This is a triple-chocolate mousse tower I made at my new job! I won't tell you how it's made(as the recipes aren't mine) but I WILL tell you that it's fairly easy to recreate on your own time. I must say, though, that it's quite labor-intensive...but here's how you can do one yourself.
These are genoise cakes that have been baked in a very thin layer and then cut into rings.
Genoise cakes are dry, sponge-like cakes with little-to-no fat in them, so they're actually relatively healthy. A good genoise recipe is quite irreplaceable in a cook's repertoire, so I highly suggest finding one.
Genoise cakes are also fantastic for swiss rolls/yule logs, which I'll post about later to come in the holiday months! Sure, they're a little dry on their own, but they're truly fantastic for trifles and layered cakes, as their structure is quite nice and they stand up well.
These genoise cakes were baked in a very large sheet tray so that the batter was spread quite thin. Once cooled entirely, the cakes were stamped out using a ring cutter. You can, of course, use whatever shape you like.
If I were to make this cake again, however, I'd stack the whole, cooked cakes atop one another with each filling and then cut when it is entirely set, just to save myself some trouble and scraps. If you want circles, though, cut circles and proceed to the next step.
Now, I took the cakes and set them in ring molds like these ones. You can find these at just about any specialty store, or online. For extra help, you can also set them in acetate strips, which is excellent to help you see what you're doing.

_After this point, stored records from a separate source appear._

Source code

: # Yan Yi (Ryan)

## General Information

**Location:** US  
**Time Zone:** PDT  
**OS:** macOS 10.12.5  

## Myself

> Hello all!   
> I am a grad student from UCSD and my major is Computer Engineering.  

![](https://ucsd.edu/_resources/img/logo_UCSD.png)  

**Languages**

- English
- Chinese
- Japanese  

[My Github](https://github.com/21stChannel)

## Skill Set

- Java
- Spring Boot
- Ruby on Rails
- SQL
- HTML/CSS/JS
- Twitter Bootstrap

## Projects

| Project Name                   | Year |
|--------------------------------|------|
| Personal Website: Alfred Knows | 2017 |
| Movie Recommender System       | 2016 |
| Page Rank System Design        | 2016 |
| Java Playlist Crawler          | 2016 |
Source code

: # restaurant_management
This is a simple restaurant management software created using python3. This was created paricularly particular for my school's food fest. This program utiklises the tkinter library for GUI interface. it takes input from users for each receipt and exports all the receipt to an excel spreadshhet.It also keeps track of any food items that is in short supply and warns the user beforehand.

These cakes are filled with milk, white, and dark chocolate mousses, all separated with a cake in each one. We decided on ganache as a topper, but you can use frosting or some kind of glaze. I personally think that they look quite nice just with a dusting of powdered sugar and some fresh fruit on top. The filling possibilities are truly endless, and they're a real show-stopper, especially if you're doing them for a party. You could even turn these into a tiramisu for a perfect individual portion!
How do you get that filling into moulds so neatly? Piping bags, of course. Simply fill your bags and pipe, paying attention to the height of each level. Again, this is where the acetate comes in handy, so you can see what you're piping.

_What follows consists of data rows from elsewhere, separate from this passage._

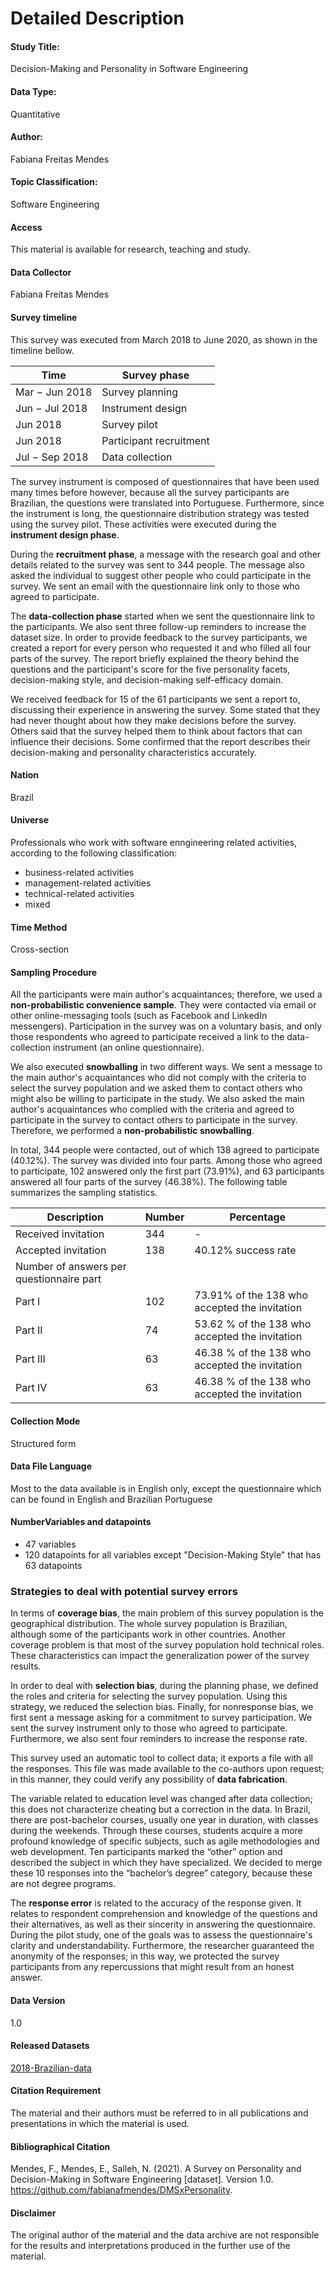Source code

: # Detailed Description

#### Study Title: 
Decision-Making and Personality in Software Engineering

#### Data Type:
Quantitative

#### Author:
Fabiana Freitas Mendes

#### Topic Classification:
Software Engineering

#### Access
This material is available for research, teaching and study. 

#### Data Collector
Fabiana Freitas Mendes

#### Survey timeline
This survey was executed from March 2018 to June 2020, as shown in the timeline bellow.

Time | Survey phase
--------------- | ----
Mar − Jun 2018	| Survey planning
Jun − Jul 2018	| Instrument design
Jun 2018	      | Survey pilot
Jun 2018	      | Participant recruitment
Jul − Sep 2018	| Data collection

The survey instrument is composed of questionnaires that have been used many times before however, because all the survey participants are Brazilian, the questions were translated into Portuguese. Furthermore, since the instrument is long, the questionnaire distribution strategy was tested using the survey pilot. These activities were executed during the **instrument design phase**.

During the **recruitment phase**, a message with the research goal and other details related to the survey was sent to 344 people. The message also asked the individual to suggest other people who could participate in the survey. We sent an email with the questionnaire link only to those who agreed to participate.

The **data-collection phase** started when we sent the questionnaire link to the participants. We also sent three follow-up reminders to increase the dataset size.
In order to provide feedback to the survey participants, we created a report for every person who requested it and who filled all four parts of the survey. The report briefly explained the theory behind the questions and the participant's score for the five personality facets, decision-making style, and decision-making self-efficacy domain.

We received feedback for 15 of the 61 participants we sent a report to, discussing their experience in answering the survey. Some stated that they had never thought about how they make decisions before the survey. Others said that the survey helped them to think about factors that can influence their decisions. Some confirmed that the report describes their decision-making and personality characteristics accurately. 

#### Nation
Brazil

#### Universe
Professionals who work with software enngineering related activities, according to the following classification:
* business-related activities
* management-related activities 
* technical-related activities
* mixed

#### Time Method 
Cross-section

#### Sampling Procedure
All the participants were main author's acquaintances; therefore, we used a **non-probabilistic convenience sample**. They were contacted via email or other online-messaging tools (such as Facebook and LinkedIn messengers). Participation in the survey was on a voluntary basis, and only those respondents who agreed to participate received a link to the data-collection instrument (an online questionnaire).

We also executed **snowballing** in two different ways. We sent a message to the main author's acquaintances who did not comply with the criteria to select the survey population and we asked them to contact others who might also be willing to participate in the study. We also asked the main author's acquaintances who complied with the criteria and agreed to participate in the survey to contact others to participate in the survey. Therefore, we performed a **non-probabilistic snowballing**.

In total, 344 people were contacted, out of which 138 agreed to participate (40.12%). The survey was divided into four parts. Among those who agreed to participate, 102 answered only the first part (73.91%), and 63 participants answered all four parts of the survey (46.38%). The following table summarizes the sampling statistics.

Description	| Number	| Percentage
------------|---------| ---------
Received invitation	| 344	| -
Accepted invitation	| 138	| 40.12% success rate
Number of answers per questionnaire part||
Part I	| 102	| 73.91% of the 138 who accepted the invitation
Part II	| 74	| 53.62 % of the 138 who accepted the invitation
Part III|	63	| 46.38 % of the 138 who accepted the invitation
Part IV	| 63	| 46.38 % of the 138 who accepted the invitation


#### Collection Mode
Structured form 

#### Data File Language
Most to the data available is in English only, except the questionnaire which can be found in English and Brazilian Portuguese

#### NumberVariables and datapoints
* 47 variables
* 120 datapoints for all variables except "Decision-Making Style" that has 63 datapoints

### Strategies to deal with potential survey errors

In terms of **coverage bias**, the main problem of this survey population is the geographical distribution. The whole survey population is Brazilian, although some of the participants work in other countries. Another coverage problem is that most of the survey population hold technical roles. These characteristics can impact the generalization power of the survey results.

In order to deal with **selection bias**, during the planning phase, we defined the roles and criteria for selecting the survey population. Using this strategy, we reduced the selection bias. Finally, for nonresponse bias, we first sent a message asking for a commitment to survey participation. We sent the survey instrument only to those who agreed to participate. Furthermore, we also sent four reminders to increase the response rate.

This survey used an automatic tool to collect data; it exports a file with all the responses. This file was made available to the co-authors upon request; in this manner, they could verify any possibility of **data fabrication**.

The variable related to education level was changed after data collection; this does not characterize cheating but a correction in the data. In Brazil, there are post-bachelor courses, usually one year in duration, with classes during the weekends. Through these courses, students acquire a more profound knowledge of specific subjects, such as agile methodologies and web development. Ten participants marked the “other” option and described the subject in which they have specialized. We decided to merge these 10 responses into the “bachelor’s degree” category, because these are not degree programs.

The **response error** is related to the accuracy of the response given. It relates to respondent comprehension and knowledge of the questions and their alternatives, as well as their sincerity in answering the questionnaire. During the pilot study, one of the goals was to assess the questionnaire's clarity and understandability. Furthermore, the researcher guaranteed the anonymity of the responses; in this way, we protected the survey participants from any repercussions that might result from an honest answer.


#### Data Version
1.0

#### Released Datasets
[2018-Brazilian-data](https://github.com/fabianafmendes/DMSxPersonality/blob/main/Data/collected.data.xlsx) 

#### Citation Requirement
The material and their authors must be referred to in all publications and presentations in which the material is used. 

#### Bibliographical Citation
Mendes, F., Mendes, E., Salleh, N. (2021). A Survey on Personality and Decision-Making in Software Engineering [dataset]. Version 1.0. https://github.com/fabianafmendes/DMSxPersonality.

#### Disclaimer
The original author of the material and the data archive are not responsible for the results and interpretations produced in the further use of the material.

See how neat and clean those look?
If you do use a ganache or frosting, however, be prepared to unmould them carefully and then smooth the sides with an offset spatula(or a butter knife) that's been dipped in very hot water. This will offer a smooth finish for you.
Garnishes, of course, are all up to you. I do, however, recommend that you only choose garnishes that'll make sense with your flavor profile. Don't put a random strawberry atop a tiramisu. Don't add random dark chocolate curls to a key lime flavored trifle. Don't choose for the sake of looks, but for the sake of taste. It doesn't matter what kind of pretty plate you have in front of you if it doesn't taste good. Taste first, guys. Taste. First.